The short way of putting it is this: in order to guarantee that a circuit’s output voltage
will not vary with respect to ground, when an of its supply voltages is varied with respect
to ground, it must know where ground is. And an op-amp doesn’t. If you pick a cat up
by all four legs, the nose will follow. Legs = supply pins, nose = output pin. It’s a much
less silly analogy than you might think. Obvious, really, so quite why people think cat
manufacturers will ever be able to change it by cat design or feedback, I really don’t
know…
Then I introduced the acronym PSG, for power supply gain, and some people thought it
was a standard term they’d not heard of. It’s not, but I think it should be. As I
commented later, it’s really just the inverse of the power supply rejection ratio, but it’s
much more useful for grasping the in-circuit impact of wiggling those supply pins about –
especially when some feedback is applied. I’m certainly not the first person to write
about the need to think of the supply pins as inputs.

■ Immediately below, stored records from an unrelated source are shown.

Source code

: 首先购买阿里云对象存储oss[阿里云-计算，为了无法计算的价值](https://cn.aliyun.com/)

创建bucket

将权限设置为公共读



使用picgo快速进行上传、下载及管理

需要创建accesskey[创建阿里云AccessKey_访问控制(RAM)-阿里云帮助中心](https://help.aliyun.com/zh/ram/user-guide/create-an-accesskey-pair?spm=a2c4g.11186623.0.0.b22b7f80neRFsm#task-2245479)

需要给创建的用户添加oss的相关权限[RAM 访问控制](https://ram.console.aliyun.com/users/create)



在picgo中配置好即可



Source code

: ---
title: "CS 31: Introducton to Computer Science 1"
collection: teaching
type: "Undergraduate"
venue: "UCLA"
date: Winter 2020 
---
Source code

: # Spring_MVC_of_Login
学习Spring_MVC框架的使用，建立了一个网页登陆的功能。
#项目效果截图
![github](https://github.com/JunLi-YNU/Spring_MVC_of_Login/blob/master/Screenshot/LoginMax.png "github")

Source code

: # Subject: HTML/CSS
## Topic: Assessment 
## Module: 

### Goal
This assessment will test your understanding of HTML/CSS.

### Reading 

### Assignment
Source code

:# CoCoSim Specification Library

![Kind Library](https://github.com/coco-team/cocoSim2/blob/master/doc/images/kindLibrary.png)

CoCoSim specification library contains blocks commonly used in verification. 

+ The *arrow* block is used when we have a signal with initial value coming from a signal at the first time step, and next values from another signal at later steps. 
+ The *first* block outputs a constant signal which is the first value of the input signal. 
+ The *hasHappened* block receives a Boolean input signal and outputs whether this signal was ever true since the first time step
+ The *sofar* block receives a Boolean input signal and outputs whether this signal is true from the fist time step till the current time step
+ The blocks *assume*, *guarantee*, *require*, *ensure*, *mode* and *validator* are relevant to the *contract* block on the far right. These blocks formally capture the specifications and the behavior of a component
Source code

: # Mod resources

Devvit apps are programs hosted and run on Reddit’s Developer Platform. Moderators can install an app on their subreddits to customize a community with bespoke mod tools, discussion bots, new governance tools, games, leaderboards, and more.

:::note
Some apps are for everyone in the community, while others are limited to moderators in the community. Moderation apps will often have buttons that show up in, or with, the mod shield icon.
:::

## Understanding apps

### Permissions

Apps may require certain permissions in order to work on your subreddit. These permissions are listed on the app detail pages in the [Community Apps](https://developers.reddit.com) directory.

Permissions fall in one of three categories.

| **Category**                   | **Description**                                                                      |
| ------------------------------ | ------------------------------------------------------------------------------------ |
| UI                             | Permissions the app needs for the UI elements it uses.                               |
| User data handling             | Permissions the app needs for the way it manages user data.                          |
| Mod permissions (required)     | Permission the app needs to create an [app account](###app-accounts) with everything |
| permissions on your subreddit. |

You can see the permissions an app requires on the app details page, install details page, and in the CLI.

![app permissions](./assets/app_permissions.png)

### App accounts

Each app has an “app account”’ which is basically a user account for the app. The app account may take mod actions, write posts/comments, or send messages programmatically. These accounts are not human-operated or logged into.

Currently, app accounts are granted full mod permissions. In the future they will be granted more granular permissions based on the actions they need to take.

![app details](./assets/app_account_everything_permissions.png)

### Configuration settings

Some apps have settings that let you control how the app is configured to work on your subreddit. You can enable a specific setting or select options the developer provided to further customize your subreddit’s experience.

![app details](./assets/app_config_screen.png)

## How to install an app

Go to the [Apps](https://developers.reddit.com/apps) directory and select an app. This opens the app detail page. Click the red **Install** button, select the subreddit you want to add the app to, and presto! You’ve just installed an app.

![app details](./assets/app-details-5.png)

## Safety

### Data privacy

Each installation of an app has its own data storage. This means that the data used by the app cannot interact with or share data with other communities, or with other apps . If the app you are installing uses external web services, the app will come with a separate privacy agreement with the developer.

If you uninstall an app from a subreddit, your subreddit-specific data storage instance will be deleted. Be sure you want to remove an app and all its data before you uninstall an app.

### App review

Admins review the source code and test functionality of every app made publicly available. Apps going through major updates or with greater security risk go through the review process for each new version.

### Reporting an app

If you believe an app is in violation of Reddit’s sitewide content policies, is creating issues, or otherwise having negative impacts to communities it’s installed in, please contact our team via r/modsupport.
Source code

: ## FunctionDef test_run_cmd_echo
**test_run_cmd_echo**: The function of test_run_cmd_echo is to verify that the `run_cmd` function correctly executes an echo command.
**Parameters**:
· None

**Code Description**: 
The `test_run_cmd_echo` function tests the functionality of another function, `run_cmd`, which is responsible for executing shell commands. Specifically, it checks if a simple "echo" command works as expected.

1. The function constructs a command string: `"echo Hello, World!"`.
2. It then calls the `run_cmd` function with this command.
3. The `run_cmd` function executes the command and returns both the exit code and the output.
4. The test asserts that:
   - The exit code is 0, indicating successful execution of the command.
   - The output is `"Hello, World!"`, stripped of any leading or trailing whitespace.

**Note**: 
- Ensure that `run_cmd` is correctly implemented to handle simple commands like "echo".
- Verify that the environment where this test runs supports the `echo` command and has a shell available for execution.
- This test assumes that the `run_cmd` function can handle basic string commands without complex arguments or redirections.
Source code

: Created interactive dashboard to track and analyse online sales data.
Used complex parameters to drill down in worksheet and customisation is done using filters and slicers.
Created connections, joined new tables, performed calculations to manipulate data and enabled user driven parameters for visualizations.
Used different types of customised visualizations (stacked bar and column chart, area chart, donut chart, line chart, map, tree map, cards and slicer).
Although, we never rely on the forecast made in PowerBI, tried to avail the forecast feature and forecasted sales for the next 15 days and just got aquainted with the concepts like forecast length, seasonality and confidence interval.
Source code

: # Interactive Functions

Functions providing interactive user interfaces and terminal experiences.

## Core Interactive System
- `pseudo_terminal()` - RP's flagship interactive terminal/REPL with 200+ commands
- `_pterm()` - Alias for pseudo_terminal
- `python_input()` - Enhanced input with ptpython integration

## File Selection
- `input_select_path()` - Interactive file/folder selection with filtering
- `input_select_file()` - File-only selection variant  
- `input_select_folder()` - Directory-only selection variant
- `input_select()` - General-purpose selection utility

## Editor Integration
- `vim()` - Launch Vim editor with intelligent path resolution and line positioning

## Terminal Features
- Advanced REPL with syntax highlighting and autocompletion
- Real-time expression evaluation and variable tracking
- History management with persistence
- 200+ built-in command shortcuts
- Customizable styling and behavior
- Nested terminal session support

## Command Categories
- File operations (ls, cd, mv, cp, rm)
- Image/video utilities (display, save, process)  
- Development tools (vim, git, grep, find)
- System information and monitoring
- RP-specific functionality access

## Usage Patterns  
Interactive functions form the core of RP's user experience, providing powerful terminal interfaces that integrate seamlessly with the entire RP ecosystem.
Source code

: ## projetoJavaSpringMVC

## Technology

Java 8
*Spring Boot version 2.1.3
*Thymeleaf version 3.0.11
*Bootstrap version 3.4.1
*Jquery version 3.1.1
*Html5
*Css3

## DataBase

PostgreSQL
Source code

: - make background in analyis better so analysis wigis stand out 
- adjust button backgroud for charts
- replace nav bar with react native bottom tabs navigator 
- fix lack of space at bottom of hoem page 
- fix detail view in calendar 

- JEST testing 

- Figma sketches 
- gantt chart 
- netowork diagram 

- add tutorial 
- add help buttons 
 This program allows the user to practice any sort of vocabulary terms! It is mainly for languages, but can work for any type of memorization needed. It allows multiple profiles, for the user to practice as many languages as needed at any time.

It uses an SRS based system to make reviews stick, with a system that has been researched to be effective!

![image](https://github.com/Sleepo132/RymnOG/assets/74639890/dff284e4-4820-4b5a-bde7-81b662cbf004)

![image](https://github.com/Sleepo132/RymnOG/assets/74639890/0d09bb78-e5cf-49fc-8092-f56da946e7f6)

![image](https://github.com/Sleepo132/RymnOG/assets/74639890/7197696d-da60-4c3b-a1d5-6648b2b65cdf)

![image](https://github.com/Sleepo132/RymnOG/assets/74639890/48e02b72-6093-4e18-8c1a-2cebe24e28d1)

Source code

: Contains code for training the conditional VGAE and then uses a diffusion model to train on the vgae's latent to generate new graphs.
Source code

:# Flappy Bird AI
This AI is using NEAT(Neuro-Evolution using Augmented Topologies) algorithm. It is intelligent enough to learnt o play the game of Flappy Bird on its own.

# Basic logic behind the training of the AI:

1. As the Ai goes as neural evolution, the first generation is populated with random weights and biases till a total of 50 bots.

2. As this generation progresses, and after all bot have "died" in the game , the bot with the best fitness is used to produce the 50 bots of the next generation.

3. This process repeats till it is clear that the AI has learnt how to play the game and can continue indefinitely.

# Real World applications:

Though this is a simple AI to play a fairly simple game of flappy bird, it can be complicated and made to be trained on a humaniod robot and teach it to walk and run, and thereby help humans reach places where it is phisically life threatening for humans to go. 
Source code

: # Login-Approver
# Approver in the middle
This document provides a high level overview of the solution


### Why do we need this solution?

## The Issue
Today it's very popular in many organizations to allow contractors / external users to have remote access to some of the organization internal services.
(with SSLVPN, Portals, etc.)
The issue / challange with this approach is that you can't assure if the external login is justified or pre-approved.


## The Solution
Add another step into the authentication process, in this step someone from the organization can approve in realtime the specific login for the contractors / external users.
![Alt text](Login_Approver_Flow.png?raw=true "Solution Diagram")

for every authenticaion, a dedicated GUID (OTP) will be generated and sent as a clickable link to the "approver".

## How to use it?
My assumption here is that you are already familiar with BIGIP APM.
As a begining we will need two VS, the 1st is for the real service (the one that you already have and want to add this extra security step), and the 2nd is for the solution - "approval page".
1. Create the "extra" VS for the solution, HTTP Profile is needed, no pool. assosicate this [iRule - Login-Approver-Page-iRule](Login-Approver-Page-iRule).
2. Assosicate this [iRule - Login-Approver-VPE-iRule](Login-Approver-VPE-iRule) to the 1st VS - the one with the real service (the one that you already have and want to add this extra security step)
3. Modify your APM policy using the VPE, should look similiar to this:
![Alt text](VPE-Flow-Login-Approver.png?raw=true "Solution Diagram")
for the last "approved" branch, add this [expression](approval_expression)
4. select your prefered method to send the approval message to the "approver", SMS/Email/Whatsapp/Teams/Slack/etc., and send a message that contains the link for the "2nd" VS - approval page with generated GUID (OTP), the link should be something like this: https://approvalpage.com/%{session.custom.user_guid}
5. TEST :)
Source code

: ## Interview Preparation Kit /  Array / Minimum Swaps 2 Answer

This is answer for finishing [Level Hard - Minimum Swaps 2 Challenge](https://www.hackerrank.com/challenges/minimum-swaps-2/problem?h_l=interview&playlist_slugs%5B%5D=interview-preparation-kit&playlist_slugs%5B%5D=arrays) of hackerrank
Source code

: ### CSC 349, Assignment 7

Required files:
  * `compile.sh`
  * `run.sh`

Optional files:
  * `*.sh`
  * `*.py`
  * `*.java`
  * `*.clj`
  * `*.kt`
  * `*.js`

If I made a small contribution, it was
to point out that there’s no escape from their input-ness and it always needs to be taken
into account.
I probably labored these points a little, allowing the dramatic tension to sag a little in the
middle, as it does in some thrillers. But the important stuff does begin to come into focus
in this episode. Because no amplifier can completely reject the variation of the voltage
on its supply pins, regardless of the topology employed, this variation will always be
visible on the output terminal in some form. And in the worst-case, but highly likely,
scenario, introduced in the previous episode, of an in-phase variation caused by the very
load current the amplifier is sourcing and sinking, the result is utterly predictable and,
again, topology- and manufacturer-invariant.
Supply voltage variations will make an op-amp’s output voltage move. Any data sheet or
app note that implies that it won’t, is wrong. So there.